Rahmudin mengatakan KONI Kota Bandar Lampung dapat mengusulkan agar pertandingan biliar tidak dilaksanakan apabila KONI Provinsi belum berhasil menyelesaikan persoalan dengan Pengprov terkait.
“Ya kalau nanti Koni Provinsi tidak belum bisa menyelesaikan, Pengprov-nya tetap ngotot, ya Koni Kota mengusulkan untuk tidak mempertandingkan cabor biliar,” kata Rahmudin.
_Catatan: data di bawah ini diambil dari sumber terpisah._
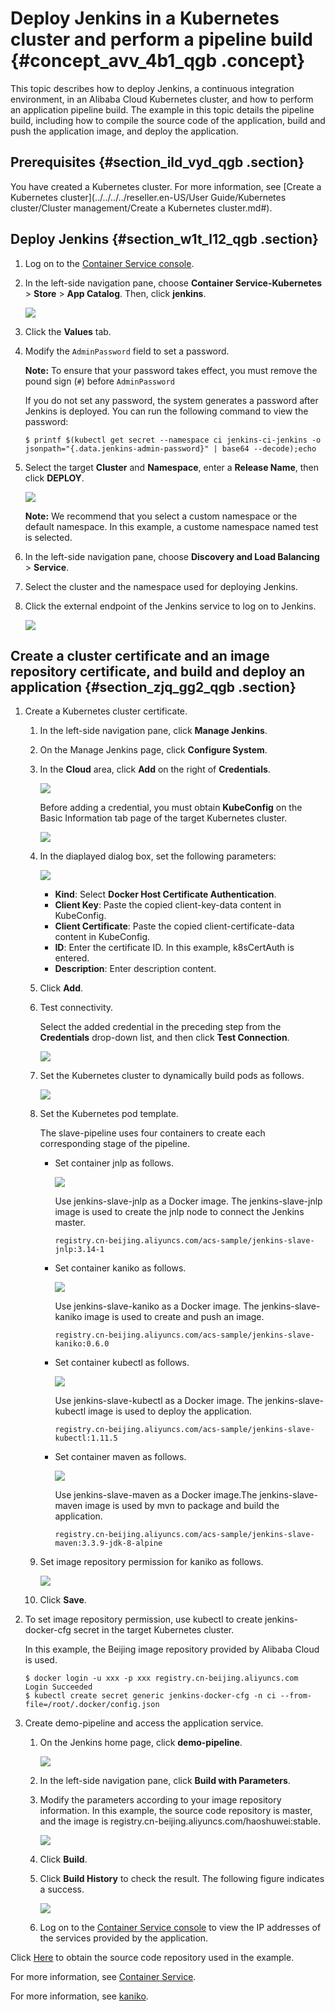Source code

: # Deploy Jenkins in a Kubernetes cluster and perform a pipeline build {#concept_avv_4b1_qgb .concept}

This topic describes how to deploy Jenkins, a continuous integration environment, in an Alibaba Cloud Kubernetes cluster, and how to perform an application pipeline build. The example in this topic details the pipeline build, including how to compile the source code of the application, build and push the application image, and deploy the application.

## Prerequisites {#section_ild_vyd_qgb .section}

You have created a Kubernetes cluster. For more information, see [Create a Kubernetes cluster](../../../../reseller.en-US/User Guide/Kubernetes cluster/Cluster management/Create a Kubernetes cluster.md#).

## Deploy Jenkins {#section_w1t_l12_qgb .section}

1.  Log on to the [Container Service console](https://partners-intl.console.aliyun.com/#/cs).
2.  In the left-side navigation pane, choose **Container Service-Kubernetes** \> **Store** \> **App Catalog**. Then, click **jenkins**.

    ![](http://static-aliyun-doc.oss-cn-hangzhou.aliyuncs.com/assets/img/122864/156161400538448_en-US.png)

3.  Click the **Values** tab.
4.  Modify the `AdminPassword` field to set a password.

    **Note:** To ensure that your password takes effect, you must remove the pound sign \(`#`\) before `AdminPassword`

    If you do not set any password, the system generates a password after Jenkins is deployed. You can run the following command to view the password:

    ``` {#codeblock_r8c_vlu_rzv}
    $ printf $(kubectl get secret --namespace ci jenkins-ci-jenkins -o jsonpath="{.data.jenkins-admin-password}" | base64 --decode);echo
    ```

5.  Select the target **Cluster** and **Namespace**, enter a **Release Name**, then click **DEPLOY**.

    ![](http://static-aliyun-doc.oss-cn-hangzhou.aliyuncs.com/assets/img/122864/156161400538449_en-US.png)

    **Note:** We recommend that you select a custom namespace or the default namespace. In this example, a custome namespace named test is selected.

6.  In the left-side navigation pane, choose **Discovery and Load Balancing** \> **Service**.
7.  Select the cluster and the namespace used for deploying Jenkins.
8.  Click the external endpoint of the Jenkins service to log on to Jenkins.

    ![](http://static-aliyun-doc.oss-cn-hangzhou.aliyuncs.com/assets/img/122864/156161400538450_en-US.png)


## Create a cluster certificate and an image repository certificate, and build and deploy an application {#section_zjq_gg2_qgb .section}

1.  Create a Kubernetes cluster certificate.
    1.  In the left-side navigation pane, click **Manage Jenkins**.
    2.  On the Manage Jenkins page, click **Configure System**.
    3.  In the **Cloud** area, click **Add** on the right of **Credentials**.

        ![](http://static-aliyun-doc.oss-cn-hangzhou.aliyuncs.com/assets/img/122864/156161400538458_en-US.png)

        Before adding a credential, you must obtain **KubeConfig** on the Basic Information tab page of the target Kubernetes cluster.

        ![](http://static-aliyun-doc.oss-cn-hangzhou.aliyuncs.com/assets/img/122864/156161400638453_en-US.png)

    4.  In the diaplayed dialog box, set the following parameters:

        ![](http://static-aliyun-doc.oss-cn-hangzhou.aliyuncs.com/assets/img/122864/156161400638526_en-US.png)

        -   **Kind**: Select **Docker Host Certificate Authentication**.
        -   **Client Key**: Paste the copied client-key-data content in KubeConfig.
        -   **Client Certificate**: Paste the copied client-certificate-data content in KubeConfig.
        -   **ID**: Enter the certificate ID. In this example, k8sCertAuth is entered.
        -   **Description**: Enter description content.
    5.  Click **Add**.
    6.  Test connectivity.

        Select the added credential in the preceding step from the **Credentials** drop-down list, and then click **Test Connection**.

        ![](http://static-aliyun-doc.oss-cn-hangzhou.aliyuncs.com/assets/img/122864/156161400638459_en-US.png)

    7.  Set the Kubernetes cluster to dynamically build pods as follows.

        ![](http://static-aliyun-doc.oss-cn-hangzhou.aliyuncs.com/assets/img/122864/156161400638460_en-US.png)

    8.  Set the Kubernetes pod template.

        The slave-pipeline uses four containers to create each corresponding stage of the pipeline.

        -   Set container jnlp as follows.

            ![](http://static-aliyun-doc.oss-cn-hangzhou.aliyuncs.com/assets/img/122864/156161400638461_en-US.png)

            Use jenkins-slave-jnlp as a Docker image. The jenkins-slave-jnlp image is used to create the jnlp node to connect the Jenkins master.

            ``` {#codeblock_xlq_s58_k2t}
            registry.cn-beijing.aliyuncs.com/acs-sample/jenkins-slave-jnlp:3.14-1
            ```

        -   Set container kaniko as follows.

            ![](http://static-aliyun-doc.oss-cn-hangzhou.aliyuncs.com/assets/img/122864/156161400738462_en-US.png)

            Use jenkins-slave-kaniko as a Docker image. The jenkins-slave-kaniko image is used to create and push an image.

            ``` {#codeblock_ay3_u5c_q4m}
            registry.cn-beijing.aliyuncs.com/acs-sample/jenkins-slave-kaniko:0.6.0
            ```

        -   Set container kubectl as follows.

            ![](http://static-aliyun-doc.oss-cn-hangzhou.aliyuncs.com/assets/img/122864/156161400738463_en-US.png)

            Use jenkins-slave-kubectl as a Docker image. The jenkins-slave-kubectl image is used to deploy the application.

            ``` {#codeblock_f0t_7rx_bkg}
            registry.cn-beijing.aliyuncs.com/acs-sample/jenkins-slave-kubectl:1.11.5
            ```

        -   Set container maven as follows.

            ![](http://static-aliyun-doc.oss-cn-hangzhou.aliyuncs.com/assets/img/122864/156161400738465_en-US.png)

            Use jenkins-slave-maven as a Docker image.The jenkins-slave-maven image is used by mvn to package and build the application.

            ``` {#codeblock_1sx_9fj_zvv}
            registry.cn-beijing.aliyuncs.com/acs-sample/jenkins-slave-maven:3.3.9-jdk-8-alpine
            ```

    9.  Set image repository permission for kaniko as follows.

        ![](http://static-aliyun-doc.oss-cn-hangzhou.aliyuncs.com/assets/img/122864/156161400838466_en-US.png)

    10. Click **Save**.
2.  To set image repository permission, use kubectl to create jenkins-docker-cfg secret in the target Kubernetes cluster.

    In this example, the Beijing image repository provided by Alibaba Cloud is used.

    ``` {#codeblock_hwz_3qh_1t8}
    $ docker login -u xxx -p xxx registry.cn-beijing.aliyuncs.com
    Login Succeeded
    $ kubectl create secret generic jenkins-docker-cfg -n ci --from-file=/root/.docker/config.json
    ```

3.  Create demo-pipeline and access the application service.
    1.  On the Jenkins home page, click **demo-pipeline**.

        ![](http://static-aliyun-doc.oss-cn-hangzhou.aliyuncs.com/assets/img/122864/156161400838467_en-US.png)

    2.  In the left-side navigation pane, click **Build with Parameters**.
    3.  Modify the parameters according to your image repository information. In this example, the source code repository is master, and the image is registry.cn-beijing.aliyuncs.com/haoshuwei:stable.

        ![](http://static-aliyun-doc.oss-cn-hangzhou.aliyuncs.com/assets/img/122864/156161400838468_en-US.png)

    4.  Click **Build**.
    5.  Click **Build History** to check the result. The following figure indicates a success.

        ![](http://static-aliyun-doc.oss-cn-hangzhou.aliyuncs.com/assets/img/122864/156161400838469_en-US.png)

    6.  Log on to the [Container Service console](https://partners-intl.console.aliyun.com/#/cs) to view the IP addresses of the services provided by the application.

Click [Here](https://github.com/AliyunContainerService/jenkins-demo.git) to obtain the source code repository used in the example.

For more information, see [Container Service](https://www.alibabacloud.com/product/container-service?spm=a2c63.p38356.879954.11.11c5ad5fF9q5Rq).

For more information, see [kaniko](https://github.com/GoogleContainerTools/kaniko).

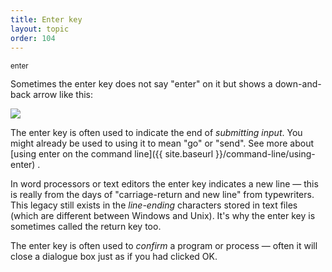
 ```yaml
---
title: Enter key
layout: topic
order: 104
---
```


<span class="wide key"><sub>enter</sub></span>

Sometimes the enter key does not say "enter" on it but shows a down-and-back
arrow like this:

<img class="enter-key" src="{{ site.baseurl }}/images/key-enter.svg">

The enter key is often used to indicate the end of _submitting input_. You
might already be used to using it to mean "go" or "send". See more about
[using enter on the command line]({{ site.baseurl }}/command-line/using-enter) .

In word processors or text editors the enter key indicates a new line — this is
really from the days of "carriage-return and new line" from typewriters. This
legacy still exists in the _line-ending_ characters stored in text files (which
are different between Windows and Unix). It's why the enter key is sometimes
called the return key too.

The enter key is often used to _confirm_ a program or process — often it will
close a dialogue box just as if you had clicked OK.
Pernyataan tersebut menunjukkan bahwa kepastian keikutsertaan cabor biliar masih berkaitan dengan penyelesaian persoalan internal organisasi.
Komisi IV DPRD Kota Bandar Lampung pun menyatakan akan terus memantau perkembangan masalah tersebut. DPRD berharap polemik internal tidak menghambat atlet yang telah menjalani persiapan untuk tampil dalam Porprov Lampung.
Dengan pelaksanaan Porprov yang semakin dekat, penyelesaian persoalan kepengurusan cabor biliar dinilai penting agar para atlet memperoleh kepastian dan dapat berkonsentrasi menghadapi pertandingan.